BERLIN (CNA) — The president of the Czech Republic’s Senate, Miloš Vystrčil, said Tuesday that threats from China and a desire to uphold democratic values strengthened his intent to visit Taiwan.
The visit is planned for Aug. 30 to Sept. 5, Vystrčil announced at a press conference Tuesday, saying that China’s threats toward him and his predecessor were one of his main motivations for the trip.
Vystrčil’s predecessor Jaroslav Kubera, who died of a heart attack in January, was a long-time supporter of Taiwan and was planning to visit the country in February.
At the time, Czech media reported that the Chinese embassy had sent a letter threatening repercussions on Czech businesses if Kubera went through with the trip. His family later said the letter contributed to his death.
At the press conference, Vystrčil said he was dismayed by the letter and found the influence China exerts over his country unbearable.

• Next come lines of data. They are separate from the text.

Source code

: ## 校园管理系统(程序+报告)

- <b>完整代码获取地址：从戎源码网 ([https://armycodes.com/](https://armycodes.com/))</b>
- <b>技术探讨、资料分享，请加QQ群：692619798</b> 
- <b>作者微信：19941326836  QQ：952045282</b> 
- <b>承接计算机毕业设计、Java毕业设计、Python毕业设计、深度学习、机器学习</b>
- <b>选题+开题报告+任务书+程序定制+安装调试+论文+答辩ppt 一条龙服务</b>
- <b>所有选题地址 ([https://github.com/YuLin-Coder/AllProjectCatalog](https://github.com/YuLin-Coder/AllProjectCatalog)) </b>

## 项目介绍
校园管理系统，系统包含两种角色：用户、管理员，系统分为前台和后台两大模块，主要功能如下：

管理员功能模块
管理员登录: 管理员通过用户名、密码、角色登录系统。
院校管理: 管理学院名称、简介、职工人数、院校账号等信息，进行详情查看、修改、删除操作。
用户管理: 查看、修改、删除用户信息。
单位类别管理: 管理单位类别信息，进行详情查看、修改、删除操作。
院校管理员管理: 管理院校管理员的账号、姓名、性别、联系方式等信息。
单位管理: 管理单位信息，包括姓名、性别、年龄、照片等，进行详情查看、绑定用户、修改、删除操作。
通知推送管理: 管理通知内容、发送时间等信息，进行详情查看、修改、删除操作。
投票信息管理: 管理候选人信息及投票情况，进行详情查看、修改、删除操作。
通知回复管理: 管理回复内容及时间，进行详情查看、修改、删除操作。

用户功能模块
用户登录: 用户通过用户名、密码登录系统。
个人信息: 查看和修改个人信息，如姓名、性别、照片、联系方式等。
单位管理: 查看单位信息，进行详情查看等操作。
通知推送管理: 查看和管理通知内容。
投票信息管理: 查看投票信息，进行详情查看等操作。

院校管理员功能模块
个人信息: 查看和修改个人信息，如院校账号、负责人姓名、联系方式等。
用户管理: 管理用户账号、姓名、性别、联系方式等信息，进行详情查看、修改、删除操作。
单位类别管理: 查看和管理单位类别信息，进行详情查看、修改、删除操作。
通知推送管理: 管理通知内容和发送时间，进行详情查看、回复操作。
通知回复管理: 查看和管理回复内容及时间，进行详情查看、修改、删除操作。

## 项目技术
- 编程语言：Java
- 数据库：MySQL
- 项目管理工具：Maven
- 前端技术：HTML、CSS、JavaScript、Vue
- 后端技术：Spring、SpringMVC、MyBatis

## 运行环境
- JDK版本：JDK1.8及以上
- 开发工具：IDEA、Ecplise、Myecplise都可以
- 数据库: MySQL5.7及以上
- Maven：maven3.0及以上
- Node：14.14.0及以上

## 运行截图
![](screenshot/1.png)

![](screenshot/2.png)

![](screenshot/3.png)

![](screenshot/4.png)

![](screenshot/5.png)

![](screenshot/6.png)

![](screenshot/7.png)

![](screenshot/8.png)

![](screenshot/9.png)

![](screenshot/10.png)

During a meeting in March, when top Czech government officials discussed issues related to China, they took great care to avoid offending the country, Vystrčil said.
It made him realize just how powerless Czech officials were in the face of China, and that the two countries were not equal partners, Vystrčil said.
China also warned Vystrčil against congratulating President Tsai Ing-wen (蔡英文) on her inauguration for a second term in May and protested when he thanked Taiwan for its donation of surgical masks, he said.
Also contributing to his decision to visit Taiwan, Vystrčil said, was the Czech Republic’s history of siding with the values of freedom, democracy, independence and the rule of law over financial gain.
“I am inclined to uphold morals and values instead of counting money. Otherwise, sooner or later, we will realize we have nothing,” he said.
During his visit to Taiwan, Vystrčil will be accompanied by political, business and scientific leaders, he said, adding that his predecessor’s widow, Vera Kuberova, has also agreed to accompany the delegation.
As Senate president, Vystrčil ranks second only to the head of state in the Czech Republic, which would make him the highest ranking Czech official to ever visit Taiwan.